“Don’t be afraid to reach out to your community for help. It is not about who can give the most vaccines. It is not a race. We are all in this together,” advises Ronda Arline, Director of Nursing at Albany Area Primary Health Care (AAPHC), which serves a rural, primarily African American community in South Georgia.
In South Georgia, working with other organizations results in more resources and a broader reach
The health center initially administered the vaccine in their clinics but quickly realized that they did not have space to manage their routine clinic care and administer the COVID-19 vaccine. Phoebe Putney Health System, the area’s leading hospital and health care system and longtime AAPHC partner, jumped in to help by donating a large space in a location that was easily accessible to the patient community. The space has become AAPHC’s central mass vaccination site where they are now regularly vaccinating hundreds of community members.
When additional vaccine doses are needed, AAPHC reaches out to Phoebe and local and surrounding county health departments for help with donated vaccines. Everyone responds and shares vaccine when they can.
“We are not afraid to get out there and make it known we are willing to do this and ask for help,” added Arline. Their outreach efforts have resulted in vaccinating 8,600 people with many more to be vaccinated in the weeks and months ahead.
Leveraging partnerships with trusted community leaders In Asheville
Working with community organizations that are trusted leaders is also invaluable partnership strategy that health centers are employing to support their mass COVID-19 vaccination efforts. They can help to reach deep into communities, particularly marginalized ones, to help build vaccine confidence because they understand the community concerns and hesitations and can talk and relate to them.
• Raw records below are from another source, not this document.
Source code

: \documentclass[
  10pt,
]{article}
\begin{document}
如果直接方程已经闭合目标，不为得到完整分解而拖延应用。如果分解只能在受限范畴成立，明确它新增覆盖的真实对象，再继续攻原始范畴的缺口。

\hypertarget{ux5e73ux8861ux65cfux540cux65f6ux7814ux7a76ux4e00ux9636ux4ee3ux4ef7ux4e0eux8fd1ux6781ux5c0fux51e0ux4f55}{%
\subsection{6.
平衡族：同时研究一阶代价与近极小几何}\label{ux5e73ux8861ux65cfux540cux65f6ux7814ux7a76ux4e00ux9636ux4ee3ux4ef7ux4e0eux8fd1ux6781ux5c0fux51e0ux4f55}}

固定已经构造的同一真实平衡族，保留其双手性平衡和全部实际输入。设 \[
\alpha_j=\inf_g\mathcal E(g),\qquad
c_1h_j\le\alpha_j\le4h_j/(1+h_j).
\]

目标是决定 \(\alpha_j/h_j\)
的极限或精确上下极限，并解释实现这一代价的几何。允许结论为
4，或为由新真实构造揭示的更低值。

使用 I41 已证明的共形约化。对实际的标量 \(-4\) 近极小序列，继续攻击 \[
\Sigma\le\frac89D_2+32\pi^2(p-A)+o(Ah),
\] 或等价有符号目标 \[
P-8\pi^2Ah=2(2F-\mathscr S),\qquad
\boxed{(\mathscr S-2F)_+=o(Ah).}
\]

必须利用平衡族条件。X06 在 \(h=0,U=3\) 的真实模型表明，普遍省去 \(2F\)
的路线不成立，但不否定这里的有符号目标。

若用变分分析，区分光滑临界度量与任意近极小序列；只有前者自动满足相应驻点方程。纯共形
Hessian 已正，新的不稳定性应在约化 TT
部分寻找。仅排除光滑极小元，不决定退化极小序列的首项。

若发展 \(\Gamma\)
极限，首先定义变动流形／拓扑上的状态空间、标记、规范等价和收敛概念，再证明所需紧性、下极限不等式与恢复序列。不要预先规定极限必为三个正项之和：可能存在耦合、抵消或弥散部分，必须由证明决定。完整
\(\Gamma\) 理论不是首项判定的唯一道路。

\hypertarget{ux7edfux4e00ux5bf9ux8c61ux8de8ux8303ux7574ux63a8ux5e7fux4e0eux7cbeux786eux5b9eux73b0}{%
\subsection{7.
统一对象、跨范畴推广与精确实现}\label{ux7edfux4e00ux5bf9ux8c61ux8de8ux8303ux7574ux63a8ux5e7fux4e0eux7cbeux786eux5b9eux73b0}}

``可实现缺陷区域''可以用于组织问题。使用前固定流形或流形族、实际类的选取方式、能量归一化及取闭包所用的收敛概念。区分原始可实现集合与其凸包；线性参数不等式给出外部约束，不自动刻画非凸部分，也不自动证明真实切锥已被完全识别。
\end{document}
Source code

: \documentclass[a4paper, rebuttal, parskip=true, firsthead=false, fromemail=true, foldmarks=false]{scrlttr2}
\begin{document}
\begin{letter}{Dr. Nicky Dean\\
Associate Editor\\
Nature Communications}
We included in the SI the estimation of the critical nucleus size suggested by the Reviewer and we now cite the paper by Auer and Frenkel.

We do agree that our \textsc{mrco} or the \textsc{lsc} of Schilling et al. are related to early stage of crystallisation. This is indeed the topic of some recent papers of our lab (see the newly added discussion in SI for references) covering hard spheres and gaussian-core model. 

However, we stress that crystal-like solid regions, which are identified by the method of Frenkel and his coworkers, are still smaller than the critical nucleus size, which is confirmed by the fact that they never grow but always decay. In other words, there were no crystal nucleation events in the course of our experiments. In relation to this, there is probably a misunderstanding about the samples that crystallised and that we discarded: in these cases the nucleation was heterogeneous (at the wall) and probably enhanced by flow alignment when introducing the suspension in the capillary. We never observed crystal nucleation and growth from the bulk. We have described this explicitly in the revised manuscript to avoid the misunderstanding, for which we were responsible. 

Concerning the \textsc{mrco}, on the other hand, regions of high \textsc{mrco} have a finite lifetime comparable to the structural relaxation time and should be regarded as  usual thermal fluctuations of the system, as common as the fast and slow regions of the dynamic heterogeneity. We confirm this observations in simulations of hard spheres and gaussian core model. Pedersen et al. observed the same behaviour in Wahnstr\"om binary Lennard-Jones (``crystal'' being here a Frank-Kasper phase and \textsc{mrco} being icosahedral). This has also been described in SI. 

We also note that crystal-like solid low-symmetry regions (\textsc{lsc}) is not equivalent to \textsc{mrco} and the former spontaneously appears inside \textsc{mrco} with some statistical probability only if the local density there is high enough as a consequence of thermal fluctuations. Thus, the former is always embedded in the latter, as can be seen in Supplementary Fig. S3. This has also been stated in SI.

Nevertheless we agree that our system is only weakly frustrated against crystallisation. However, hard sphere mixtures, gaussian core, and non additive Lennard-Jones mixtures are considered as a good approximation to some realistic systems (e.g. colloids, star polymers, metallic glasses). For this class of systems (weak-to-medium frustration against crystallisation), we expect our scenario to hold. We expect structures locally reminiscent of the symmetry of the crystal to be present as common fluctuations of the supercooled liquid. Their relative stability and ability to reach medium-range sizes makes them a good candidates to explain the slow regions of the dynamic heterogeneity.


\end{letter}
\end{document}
This is the approach that Appalachian Mountain Community Health Center (AMCHC) is taking to connect with underserved African Americans in Asheville, North Carolina. AMCHC is closely collaborating with Chosen, a local grassroots organization founded by an influential group of Black community leaders living in Asheville. Chosen is committed to proactively solving problems and closing gaps for those in marginalized communities, including the need to get people in this African American community vaccinated against COVID-19.
“We went boots to ground,” explains Reuben Pettiford, AMCHC’s CEO and an active member of Chosen. “We talked, we called… it wasn’t that people weren’t skeptical because some were, it was that they needed somebody they trusted just to talk to them. Once we talked to them, they were more than willing to sign up.”
In addition, Chosen members also volunteer at the vaccination clinics. Not only do they help with a clinic’s operations, but they also serve as a familiar and trusted source of support to community members.
Their efforts have been met with great success. For a vaccination clinic held in February, Chosen helped to quickly sign-up 300 African Americans with many more placed on a waiting list. This partnership model has worked so well that AMCHC is mirroring it within the local Latinx community to educate, build trust, and ultimately get these community members vaccinated.